Friday, 10 February 2012

CHALLAH

When we were much younger, my parents used to take me and my sister to Shabbat services. Back then, I didn't really pay attention to services. I would always bring a book and read the whole time. If I forgot a book, I would sit and read my favorite Torah passage (the story of Joseph in Egypt), whether it was what the Rabbi was talking about or not. My favorite part of going to services happened when the service was over. Everyone would go out into the lobby and eat challah and drink grape juice (or wine for the adults). I love challah. These days, I appreciate Shabbat services for more reasons than the challah, but that doesn't mean I don't still look forward to eating challah on Shabbat.

This was my first adventure in baking challah on my own. It was intimidating, but I have to admit that I'm pretty impressed with myself. It's not as good as the challah from the bagel shop in Houston (their challah is truly the best), but it's one of the best homemade challahs I think I've ever had.
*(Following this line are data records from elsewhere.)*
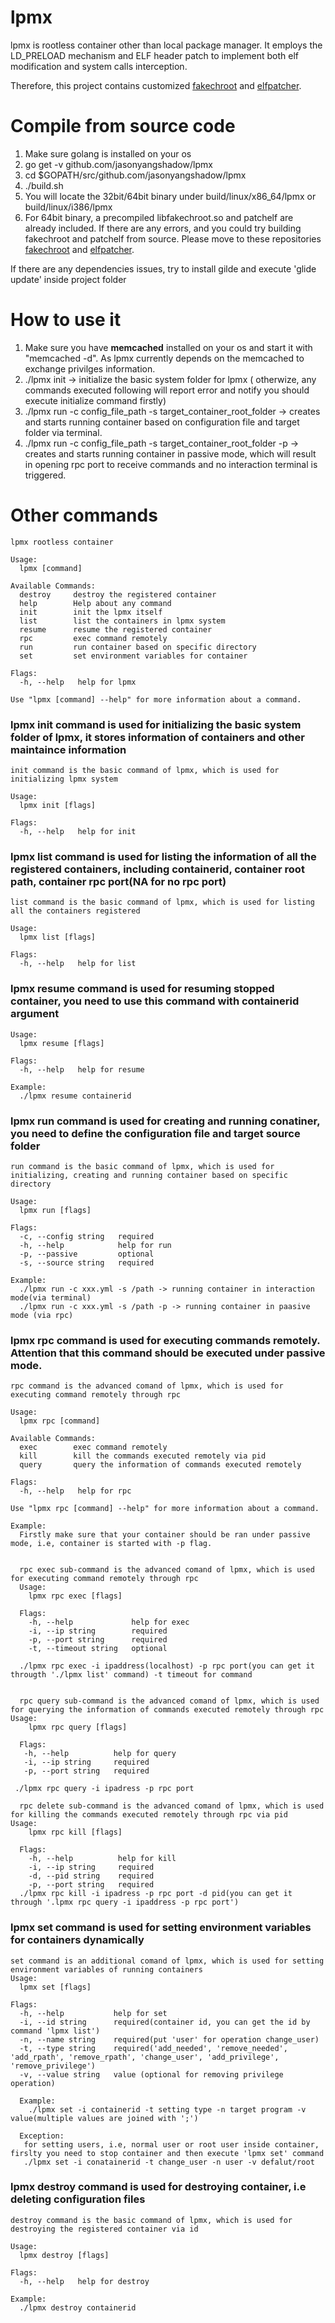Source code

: # lpmx
lpmx is rootless container other than local package manager. 
It employs the LD_PRELOAD mechanism and ELF header patch to implement both elf modification and system calls interception.

Therefore, this project contains customized [fakechroot](https://github.com/JasonYangShadow/fakechroot) and [elfpatcher](https://github.com/JasonYangShadow/patchelf). 

# Compile from source code 
1. Make sure golang is installed on your os
2. go get -v github.com/jasonyangshadow/lpmx
3. cd $GOPATH/src/github.com/jasonyangshadow/lpmx
4. ./build.sh
5. You will locate the 32bit/64bit binary under build/linux/x86_64/lpmx or build/linux/i386/lpmx 
6. For 64bit binary, a precompiled libfakechroot.so and patchelf are already included. If there are any errors, and you could try building fakechroot and patchelf from source. Please move to these repositories [fakechroot](https://github.com/JasonYangShadow/fakechroot) and [elfpatcher](https://github.com/JasonYangShadow/patchelf). 

If there are any dependencies issues, try to install gilde and execute 'glide update' inside project folder

# How to use it
1. Make sure you have **memcached** installed on your os and start it with "memcached -d". As lpmx currently depends on the memcached to exchange privilges information.
2. ./lpmx init  -> initialize the basic system folder for lpmx ( otherwize, any commands executed following will report error and notify you should execute initialize command firstly)
3. ./lpmx run -c config_file_path -s target_container_root_folder -> creates and starts running container based on configuration file and target folder via terminal. 
4. ./lpmx run -c config_file_path -s target_container_root_folder -p -> creates and starts running container in passive mode, which will result in opening rpc port to receive commands and no interaction terminal is triggered. 

# Other commands
```
lpmx rootless container

Usage:
  lpmx [command]

Available Commands:
  destroy     destroy the registered container
  help        Help about any command
  init        init the lpmx itself
  list        list the containers in lpmx system
  resume      resume the registered container
  rpc         exec command remotely
  run         run container based on specific directory
  set         set environment variables for container

Flags:
  -h, --help   help for lpmx

Use "lpmx [command] --help" for more information about a command.
```

### lpmx init command is used for initializing the basic system folder of lpmx, it stores information of containers and other maintaince information
```
init command is the basic command of lpmx, which is used for initializing lpmx system

Usage:
  lpmx init [flags]

Flags:
  -h, --help   help for init
```

### lpmx list command is used for listing the information of all the registered containers, including containerid, container root path, container rpc port(NA for no rpc port)
```
list command is the basic command of lpmx, which is used for listing all the containers registered

Usage:
  lpmx list [flags]

Flags:
  -h, --help   help for list
```

### lpmx resume command is used for resuming stopped container, you need to use this command with containerid argument
```
Usage:
  lpmx resume [flags]

Flags:
  -h, --help   help for resume

Example:
  ./lpmx resume containerid
```

### lpmx run command is used for creating and running conatiner, you need to define the configuration file and target source folder 
```
run command is the basic command of lpmx, which is used for initializing, creating and running container based on specific directory                                                                                            

Usage:
  lpmx run [flags]

Flags:
  -c, --config string   required
  -h, --help            help for run
  -p, --passive         optional
  -s, --source string   required

Example:
  ./lpmx run -c xxx.yml -s /path -> running container in interaction mode(via terminal)
  ./lpmx run -c xxx.yml -s /path -p -> running container in paasive mode (via rpc)
```

### lpmx rpc command is used for executing commands remotely. Attention that this command should be executed under passive mode.
```
rpc command is the advanced comand of lpmx, which is used for executing command remotely through rpc

Usage:
  lpmx rpc [command]

Available Commands:
  exec        exec command remotely
  kill        kill the commands executed remotely via pid
  query       query the information of commands executed remotely

Flags:
  -h, --help   help for rpc

Use "lpmx rpc [command] --help" for more information about a command.

Example:
  Firstly make sure that your container should be ran under passive mode, i.e, container is started with -p flag.


  rpc exec sub-command is the advanced comand of lpmx, which is used for executing command remotely through rpc
  Usage:
    lpmx rpc exec [flags]

  Flags:
    -h, --help             help for exec
    -i, --ip string        required
    -p, --port string      required
    -t, --timeout string   optional

  ./lpmx rpc exec -i ipaddress(localhost) -p rpc port(you can get it througth './lpmx list' command) -t timeout for command 


  rpc query sub-command is the advanced comand of lpmx, which is used for querying the information of commands executed remotely through rpc                                                   Usage:
    lpmx rpc query [flags]

  Flags:
   -h, --help          help for query
   -i, --ip string     required
   -p, --port string   required

 ./lpmx rpc query -i ipadress -p rpc port

  rpc delete sub-command is the advanced comand of lpmx, which is used for killing the commands executed remotely through rpc via pid                                                          Usage:
    lpmx rpc kill [flags]

  Flags:
    -h, --help          help for kill
    -i, --ip string     required
    -d, --pid string    required
    -p, --port string   required
  ./lpmx rpc kill -i ipadress -p rpc port -d pid(you can get it through '.lpmx rpc query -i ipaddress -p rpc port')
```

### lpmx set command is used for setting environment variables for containers dynamically
```
set command is an additional comand of lpmx, which is used for setting environment variables of running containers                                                                                                              
Usage:
  lpmx set [flags]

Flags:
  -h, --help           help for set
  -i, --id string      required(container id, you can get the id by command 'lpmx list')
  -n, --name string    required(put 'user' for operation change_user)
  -t, --type string    required('add_needed', 'remove_needed', 'add_rpath', 'remove_rpath', 'change_user', 'add_privilege', 'remove_privilege')                                                                                 
  -v, --value string   value (optional for removing privilege operation)

  Example:
    ./lpmx set -i containerid -t setting type -n target program -v value(multiple values are joined with ';')
    
  Exception:
   for setting users, i.e, normal user or root user inside container, firslty you need to stop container and then execute 'lpmx set' command
   ./lpmx set -i conatainerid -t change_user -n user -v defalut/root
``` 

### lpmx destroy command is used for destroying container, i.e deleting configuration files
```
destroy command is the basic command of lpmx, which is used for destroying the registered container via id

Usage:
  lpmx destroy [flags]

Flags:
  -h, --help   help for destroy

Example:
  ./lpmx destroy containerid
```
All the leftover challah made for some pretty sweet french toast.
I did find the braiding instructions to be a bit challenging, but I found a youtube video that showed you how to do it, so I got some nice braids in the end.

Challah
recipe from SmittenKitchen

Ingredients:
1 1/2 packages dry active yeast
1 tablespoon plus 1/2 cup sugar
1/2 cup vegetable oil plus some more for greasing the bowl
5 large eggs
1 tablespoon salt
8 cups all-purpose flour

In a large bowl dissolve the yeast and 1 tablespoon of sugar in 1 3/4 cups lukewarm water.
Whisk in the oil and then beat in four eggs, along with remaining sugar, and salt.
Gradually add the flour.
When dough holds together, turn it out onto a floured surface and begin kneading.
Knead until smooth.
Clean out the bowl and grease it really well.
Return the dough to the bowl, cover it with plastic wrap, and let it rise in a warm place for about an hour, until doubled in size.
Punch down the dough, cover again, and let rise for another 1/2 hour.
Cut dough in half, and break each half into six pieces.
Then, use this video to braid it.
Beat the remaining egg and brush it on the loaves.
Let the loaves rise one more hour.
Preheat oven to 375 and brush loaves with egg wash again.
In the original recipe it says to bake the loaves in the middle of the oven for 30-40 minutes. Mine was decidedly done after 15 minutes. So I guess, just check on the bread after 15 minutes and if it still needs to cook more, leave it in.
Cool loaves on a rack.
Enjoy!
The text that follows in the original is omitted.